His pizza nights were so popular at this Kansas City dive bar, he opened a pizzeria
You could say it has been a three-year soft opening for Fortunati.
Owner Justin Norcross started cooking pizzas during the pandemic. He bought a Gozney Dome pizza oven and would drop off pies on the doorsteps of family and friends. Then he introduced a semi-weekly pizza night at Lucky Boys, the West Bottoms bar Norcross co-owns with Dan Myers and Keenan Nichols.
“I had always sworn we’d never do pizzas at Lucky Boys,” said Norcross, who oversaw the bar’s menu when it opened in 2015. “Everyone has an opinion about pizza, and I didn’t want to open myself up to all that.”
But before long, the bar was moving 80-100 pizzas every Tuesday and Thursday night, and Norcross found himself thinking more about branching out into delivery and carryout. Lucky Boys wasn’t big enough for that kind of an operation, though. So he rented a vacant space a couple doors south of the bar, at 1623 Genessee St., that he’s spent the last several months converting into a pizzeria.
Fortunati — it’s Italian for “lucky,” a nod to his bar down the street — opened officially on Wednesday.

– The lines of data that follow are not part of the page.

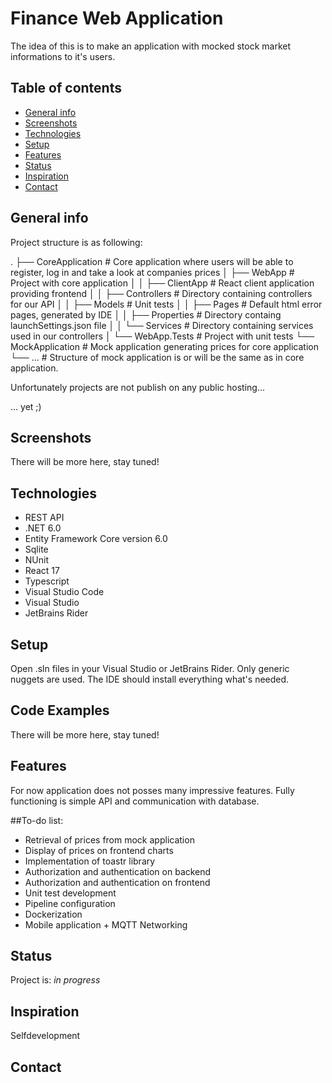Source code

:# Finance Web Application
The idea of this is to make an application with mocked stock market informations to it's users.

## Table of contents
* [General info](#general-info)
* [Screenshots](#screenshots)
* [Technologies](#technologies)
* [Setup](#setup)
* [Features](#features)
* [Status](#status)
* [Inspiration](#inspiration)
* [Contact](#contact)

## General info

Project structure is as following:

.
├── CoreApplication   	  # Core application where users will be able to register, log in and take a look at companies prices
│	├── WebApp      	  # Project with core application
│	│	├── ClientApp     # React client application providing frontend
│	│   ├── Controllers   # Directory containing controllers for our API
│	│   ├── Models        # Unit tests
│	│   ├── Pages         # Default html error pages, generated by IDE
│	│   ├── Properties    # Directory containg launchSettings.json file
│	│   └── Services      # Directory containing services used in our controllers
│   └── WebApp.Tests      # Project with unit tests
└── MockApplication       # Mock application generating prices for core application
    └── ...               # Structure of mock application is or will be the same as in core application.

Unfortunately projects are not publish on any public hosting...


... yet ;)

## Screenshots
There will be more here, stay tuned!

## Technologies
* REST API 
* .NET 6.0 
* Entity Framework Core version 6.0
* Sqlite 
* NUnit
* React 17
* Typescript
* Visual Studio Code
* Visual Studio 
* JetBrains Rider

## Setup
Open .sln files in your Visual Studio or JetBrains Rider. Only generic nuggets are used. The IDE should install everything what's needed.

## Code Examples
There will be more here, stay tuned!

## Features
For now application does not posses many impressive features. Fully functioning is simple API and communication with database.

##To-do list:
* Retrieval of prices from mock application
* Display of prices on frontend charts
* Implementation of toastr library
* Authorization and authentication on backend
* Authorization and authentication on frontend
* Unit test development
* Pipeline configuration
* Dockerization
* Mobile application + MQTT Networking

## Status
Project is: _in progress_

## Inspiration
Selfdevelopment

## Contact

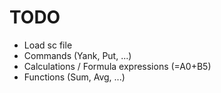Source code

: TODO
========

* Load sc file
* Commands (Yank, Put, ...)
* Calculations / Formula expressions (=A0+B5)
* Functions (Sum, Avg, ...)
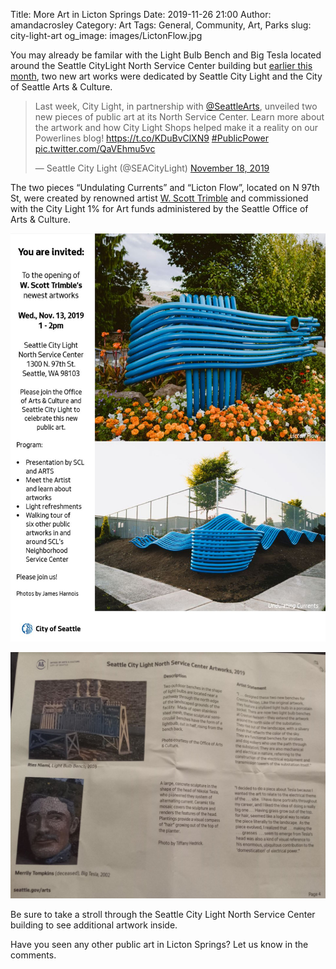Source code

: Title: More Art in Licton Springs
Date: 2019-11-26 21:00
Author: amandacrosley
Category: Art
Tags: General, Community, Art, Parks
slug: city-light-art
og_image: images/LictonFlow.jpg

You may already be familar with the Light Bulb Bench and Big Tesla located around the Seattle CityLight North Service Center building but [earlier this month](https://powerlines.seattle.gov/2019/11/14/city-light-unveils-new-public-artwork-at-its-north-service-center/), two new art works were dedicated by Seattle City Light and the City of Seattle Arts & Culture. 

<blockquote class="twitter-tweet" data-lang="en"><p lang="en" dir="ltr">Last week, City Light, in partnership with <a href="https://twitter.com/SeattleArts?ref_src=twsrc%5Etfw">@SeattleArts</a>, unveiled two new pieces of public art at its North Service Center. Learn more about the artwork and how City Light Shops helped make it a reality on our Powerlines blog! <a href="https://t.co/KDuBvClXN9">https://t.co/KDuBvClXN9</a> <a href="https://twitter.com/hashtag/PublicPower?src=hash&amp;ref_src=twsrc%5Etfw">#PublicPower</a> <a href="https://t.co/QaVEhmu5vc">pic.twitter.com/QaVEhmu5vc</a></p>&mdash; Seattle City Light (@SEACityLight) <a href="https://twitter.com/SEACityLight/status/1196518798939037696?ref_src=twsrc%5Etfw">November 18, 2019</a></blockquote>
<script async src="https://platform.twitter.com/widgets.js" charset="utf-8"></script>

The two pieces “Undulating Currents” and “Licton Flow”, located on N 97th St, were created by renowned artist [W. Scott Trimble](http://www.wstrimble.com/) and commissioned with the City Light 1% for Art funds administered by the Seattle Office of Arts & Culture.

[![Seattle City Light 2019: W. Scott Trimble](/images/Trimble_citylight_art.JPG)](/images/Trimble_citylight_art.JPG)

[![Seattle City Light Art](/images/SeattleCityLightArt.JPG)](/images/SeattleCityLightArt.JPG)

Be sure to take a stroll through the Seattle City Light North Service Center building to see additional artwork inside. 

Have you seen any other public art in Licton Springs? Let us know in the comments. 


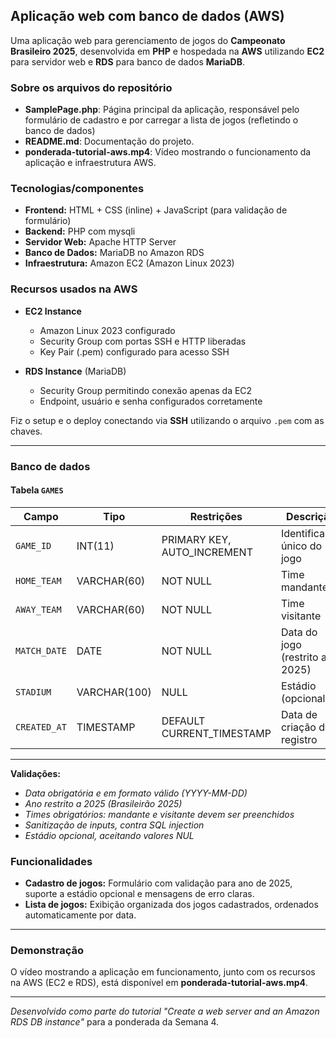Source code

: ## Aplicação web com banco de dados (AWS)

Uma aplicação web para gerenciamento de jogos do **Campeonato Brasileiro 2025**, desenvolvida em **PHP** e hospedada na **AWS** utilizando **EC2** para servidor web e **RDS** para banco de dados **MariaDB**.

### Sobre os arquivos do repositório

- **SamplePage.php**: Página principal da aplicação, responsável pelo formulário de cadastro e por carregar a lista de jogos (refletindo o banco de dados)
- **README.md**: Documentação do projeto.
- **ponderada-tutorial-aws.mp4**: Vídeo mostrando o funcionamento da aplicação e infraestrutura AWS.

### Tecnologias/componentes

- **Frontend:** HTML + CSS (inline) + JavaScript (para validação de formulário)
- **Backend:** PHP com mysqli
- **Servidor Web:** Apache HTTP Server
- **Banco de Dados:** MariaDB no Amazon RDS
- **Infraestrutura:** Amazon EC2 (Amazon Linux 2023)

### Recursos usados na AWS
- **EC2 Instance**
  - Amazon Linux 2023 configurado
  - Security Group com portas SSH e HTTP liberadas
  - Key Pair (.pem) configurado para acesso SSH

- **RDS Instance** (MariaDB)
  - Security Group permitindo conexão apenas da EC2
  - Endpoint, usuário e senha configurados corretamente

Fiz o setup e o deploy conectando via **SSH** utilizando o arquivo `.pem` com as chaves.

---

### Banco de dados

#### Tabela `GAMES`

| Campo       | Tipo        | Restrições                      | Descrição                          |
|-------------|------------|---------------------------------|------------------------------------|
| `GAME_ID`   | INT(11)    | PRIMARY KEY, AUTO_INCREMENT     | Identificador único do jogo        |
| `HOME_TEAM` | VARCHAR(60)| NOT NULL                        | Time mandante                      |
| `AWAY_TEAM` | VARCHAR(60)| NOT NULL                        | Time visitante                     |
| `MATCH_DATE`| DATE       | NOT NULL                        | Data do jogo (restrito a 2025)     |
| `STADIUM`   | VARCHAR(100)| NULL                           | Estádio (opcional)                 |
| `CREATED_AT`| TIMESTAMP  | DEFAULT CURRENT_TIMESTAMP       | Data de criação do registro        |

---
**Validações:**

- *Data obrigatória e em formato válido (YYYY-MM-DD)*
- *Ano restrito a 2025 (Brasileirão 2025)*  
- *Times obrigatórios: mandante e visitante devem ser preenchidos*  
- *Sanitização de inputs, contra SQL injection*  
- *Estádio opcional, aceitando valores NUL*

### Funcionalidades
- **Cadastro de jogos:** Formulário com validação para ano de 2025, suporte a estádio opcional e mensagens de erro claras.  
- **Lista de jogos:** Exibição organizada dos jogos cadastrados, ordenados automaticamente por data.  

---

### Demonstração
O vídeo mostrando a aplicação em funcionamento, junto com os recursos na AWS (EC2 e RDS), está disponível em **ponderada-tutorial-aws.mp4**.  

---

*Desenvolvido como parte do tutorial "Create a web server and an Amazon RDS DB instance"* para a ponderada da Semana 4.
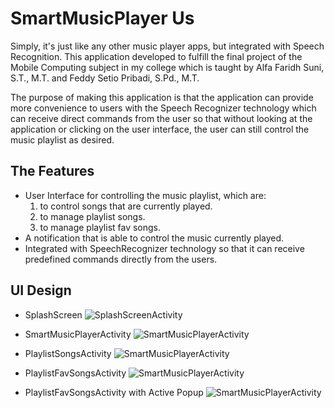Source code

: # **SmartMusicPlayer Us**

Simply, it's just like any other music player apps, but integrated with Speech Recognition.
This application developed to fulfill the final project of the Mobile Computing subject in my college which is taught by Alfa Faridh Suni, S.T., M.T. and Feddy Setio Pribadi, S.Pd., M.T.

The purpose of making this application is that the application can provide more convenience to users with the Speech Recognizer technology which can receive direct commands from the user so that without looking at the application or clicking on the user interface, the user can still control the music playlist as desired.

## The Features

-	User Interface for controlling the music playlist, which are:
    1.	to control songs that are currently played.
    2.	to manage playlist songs.
    3.	to manage playlist fav songs.
-	A notification that is able to control the music currently played.
-	Integrated with SpeechRecognizer technology so that it can receive predefined commands directly from the users.

## UI Design

- SplashScreen
![SplashScreenActivity](asset_for_repo/images/Splash_screen.png)

- SmartMusicPlayerActivity
![SmartMusicPlayerActivity](asset_for_repo/images/Sedang_Diputar_Activity.png)

- PlaylistSongsActivity
![SmartMusicPlayerActivity](asset_for_repo/images/Playlist_Lagu_Activity.png)

- PlaylistFavSongsActivity
![SmartMusicPlayerActivity](asset_for_repo/images/Playlist_Lagu_Favorit_Activity.png)

- PlaylistFavSongsActivity with Active Popup
![SmartMusicPlayerActivity](asset_for_repo/images/Playlist_Lagu_Favorit_Activity__Popup.png)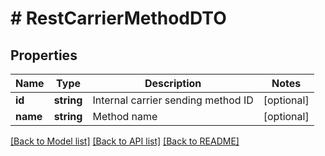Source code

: # # RestCarrierMethodDTO

## Properties

Name | Type | Description | Notes
------------ | ------------- | ------------- | -------------
**id** | **string** | Internal carrier sending method ID | [optional]
**name** | **string** | Method name | [optional]

[[Back to Model list]](../../README.md#models) [[Back to API list]](../../README.md#endpoints) [[Back to README]](../../README.md)
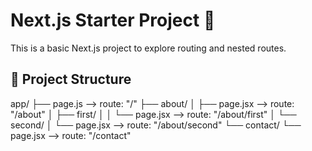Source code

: # Next.js Starter Project 🚀

This is a basic Next.js project to explore routing and nested routes.

## 📁 Project Structure

app/
├── page.js                    --> route: "/"
├── about/
│   ├── page.jsx               --> route: "/about"
│   ├── first/
│   │   └── page.jsx           --> route: "/about/first"
│   └── second/
│       └── page.jsx           --> route: "/about/second"
└── contact/
    └── page.jsx               --> route: "/contact"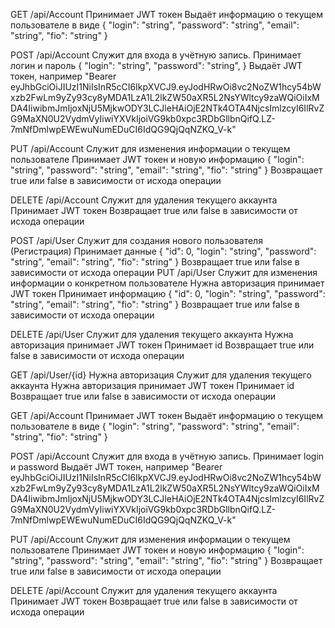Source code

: GET /api/Account
Принимает JWT токен
Выдаёт информацию о текущем пользователе в виде
{
"login": "string",
"password": "string",
"email": "string",
"fio": "string"
}

POST /api/Account
Служит для входа в учётную запись.
Принимает логин и пароль
{
"login": "string",
"password": "string",
}
Выдаёт JWT токен, например "Bearer eyJhbGciOiJIUzI1NiIsInR5cCI6IkpXVCJ9.eyJodHRwOi8vc2NoZW1hcy54bWxzb2FwLm9yZy93cy8yMDA1LzA1L2lkZW50aXR5L2NsYWltcy9zaWQiOiIxMDA4IiwibmJmIjoxNjU5MjkwODY3LCJleHAiOjE2NTk4OTA4NjcsImlzcyI6IlRvZG9MaXN0U2VydmVyIiwiYXVkIjoiVG9kb0xpc3RDbGllbnQifQ.LZ-7mNfDmlwpEWEwuNumEDuCI6IdQG9QjQqNZKQ_V-k"

PUT /api/Account
Служит для изменения информации о текущем пользователе
Принимает JWT токен и новую информацию
{
"login": "string",
"password": "string",
"email": "string",
"fio": "string"
}
Возвращает true или false в зависимости от исхода операции

DELETE /api/Account
Служит для удаления текущего аккаунта
Принимает JWT токен
Возвращает true или false в зависимости от исхода операции









POST /api/User
Служит для создания нового пользователя (Регистрация)
Принимает данные
{
"id": 0,
"login": "string",
"password": "string",
"email": "string",
"fio": "string"
}
Возвращает true или false в зависимости от исхода операции
PUT /api/User
Служит для изменения информации о конкретном пользователе
Нужна авторизация принимает JWT токен
Принимает информацию
{
"id": 0,
"login": "string",
"password": "string",
"email": "string",
"fio": "string"
}
Возвращает true или false в зависимости от исхода операции

DELETE /api/User
Служит для удаления текущего аккаунта
Нужна авторизация принимает JWT токен
Принимает id
Возвращает true или false в зависимости от исхода операции

GET /api/User/{id}
Нужна авторизация
Служит для удаления текущего аккаунта
Нужна авторизация принимает JWT токен
Принимает id
Возвращает true или false в зависимости от исхода операции



GET /api/Account
Принимает JWT токен
Выдаёт информацию о текущем пользователе в виде
{
"login": "string",
"password": "string",
"email": "string",
"fio": "string"
}

POST /api/Account
Служит для входа в учётную запись.
Принимает login и password
Выдаёт JWT токен, например "Bearer eyJhbGciOiJIUzI1NiIsInR5cCI6IkpXVCJ9.eyJodHRwOi8vc2NoZW1hcy54bWxzb2FwLm9yZy93cy8yMDA1LzA1L2lkZW50aXR5L2NsYWltcy9zaWQiOiIxMDA4IiwibmJmIjoxNjU5MjkwODY3LCJleHAiOjE2NTk4OTA4NjcsImlzcyI6IlRvZG9MaXN0U2VydmVyIiwiYXVkIjoiVG9kb0xpc3RDbGllbnQifQ.LZ-7mNfDmlwpEWEwuNumEDuCI6IdQG9QjQqNZKQ_V-k"

PUT /api/Account
Служит для изменения информации о текущем пользователе
Принимает JWT токен и новую информацию
{
"login": "string",
"password": "string",
"email": "string",
"fio": "string"
}
Возвращает true или false в зависимости от исхода операции

DELETE /api/Account
Служит для удаления текущего аккаунта
Принимает JWT токен
Возвращает true или false в зависимости от исхода операции
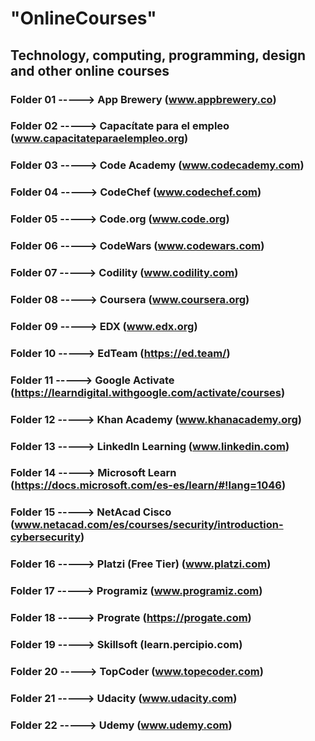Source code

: # "OnlineCourses"
## Technology, computing, programming, design and other online courses
### Folder 01 -----> App Brewery (www.appbrewery.co)
### Folder 02 -----> Capacítate para el empleo (www.capacitateparaelempleo.org)
### Folder 03 -----> Code Academy (www.codecademy.com)
### Folder 04 -----> CodeChef (www.codechef.com)
### Folder 05 -----> Code.org (www.code.org)
### Folder 06 -----> CodeWars (www.codewars.com)
### Folder 07 -----> Codility (www.codility.com)
### Folder 08 -----> Coursera (www.coursera.org)
### Folder 09 -----> EDX (www.edx.org)
### Folder 10 -----> EdTeam (https://ed.team/)
### Folder 11 -----> Google Activate (https://learndigital.withgoogle.com/activate/courses)
### Folder 12 -----> Khan Academy (www.khanacademy.org)
### Folder 13 -----> LinkedIn Learning (www.linkedin.com)
### Folder 14 -----> Microsoft Learn (https://docs.microsoft.com/es-es/learn/#!lang=1046)
### Folder 15 -----> NetAcad Cisco (www.netacad.com/es/courses/security/introduction-cybersecurity)
### Folder 16 -----> Platzi (Free Tier) (www.platzi.com)
### Folder 17 -----> Programiz (www.programiz.com)
### Folder 18 -----> Prograte (https://progate.com)
### Folder 19 -----> Skillsoft (learn.percipio.com)
### Folder 20 -----> TopCoder (www.topecoder.com)
### Folder 21 -----> Udacity (www.udacity.com)
### Folder 22 -----> Udemy (www.udemy.com)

“I’m trying to marry what I like about New York-style pizza with more Neapolitan influences,” Norcross said. “The fact that Kansas City doesn’t really have a pizza identity, I feel like it gives me license to try a lot of things.”
Norcross is a bread head. Before Lucky Boys, he worked a stint at Farm to Market Bread Co. and “really fell in love with the process of baking bread and working with dough.” At Fortunati, he’s using flour from his West Bottoms neighbors at Marion Milling and a 1950s German mixer he snagged from the beloved and bygone West Side bakery Fervere.
“We’re using heavier, high-protein flour — a more intense kind of dough,” Norcross said. “The idea is to have a crust ring that’s more like a French baguette, or European traditional bread.”
Helping out Norcross in the kitchen at Fortunati is Brian Sonnich, formerly of The Town Company and Lidia’s. Specialty pizzas include the Spicy Sausage (vodka sauce, mozzarella, sausage, pickled hot peppers and basil) and the Mortadella Bianco (pecorino cream sauce, mortadella, potato and arugula). They’re still waiting on their liquor license but plan to eventually serve alcohol at Fortunati as well.
The space, formerly occupied by the Filipino restaurant KC Pinoy, is set up like a New York slice joint, with just a handful of tables and some high-top seating along the walls. Those walls are bare for now, save for a pizza-themed abstract mural by local artist Jacob Schildtknecht. Norcross said they’ll be rounding out the restaurant’s design aesthetic in the coming weeks.
There are also plans for a patio on the roomy gravel lot that lies between Fortunati and Voltaire, its neighbor to the north.
“The sexiest part of pizza-making is watching the process, so once we have the patio up and going, the plan is to bring an oven outside and cook the pizzas out there on certain nights,” Norcross said.
Hours for now are 11 a.m. to 10 p.m. Wednesday to Saturday. For Norcross, it’s been an adjustment, swapping a barman’s schedule for a baker’s.
“At Lucky Boys, I’d been used to getting home at 4 a.m.,” he said. “Now, that’s about when I get up to go to work in the morning.”
Fortunati Pizza. 1623 Genessee. 816-469-5000.